■ **TASK INSTRUCTIONS**
Where the data below has the string "tests", return the whole line.
##### INFORMATION GIVEN #####
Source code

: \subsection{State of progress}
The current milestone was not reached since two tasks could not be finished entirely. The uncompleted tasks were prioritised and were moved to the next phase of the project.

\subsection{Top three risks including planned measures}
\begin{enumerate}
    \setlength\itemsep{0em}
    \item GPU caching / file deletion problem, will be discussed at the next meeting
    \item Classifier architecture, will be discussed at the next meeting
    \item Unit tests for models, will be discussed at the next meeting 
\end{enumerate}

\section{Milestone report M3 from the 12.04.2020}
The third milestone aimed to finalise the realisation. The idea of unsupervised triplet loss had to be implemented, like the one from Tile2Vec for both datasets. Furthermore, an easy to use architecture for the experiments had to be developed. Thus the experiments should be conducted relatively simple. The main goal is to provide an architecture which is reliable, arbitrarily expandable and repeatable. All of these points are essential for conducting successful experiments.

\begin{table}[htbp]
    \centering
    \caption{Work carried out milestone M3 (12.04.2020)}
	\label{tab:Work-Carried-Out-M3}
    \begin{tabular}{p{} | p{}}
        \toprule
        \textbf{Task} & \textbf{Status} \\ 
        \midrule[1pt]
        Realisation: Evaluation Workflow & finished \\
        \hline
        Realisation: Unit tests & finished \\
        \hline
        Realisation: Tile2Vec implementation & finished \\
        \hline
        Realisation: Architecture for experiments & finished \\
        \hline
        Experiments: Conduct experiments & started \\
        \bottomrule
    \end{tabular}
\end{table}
#####
■ **SOLUTION TO THIS EXERCISE**
    \item Unit tests for models, will be discussed at the next meeting 
        Realisation: Unit tests & finished \\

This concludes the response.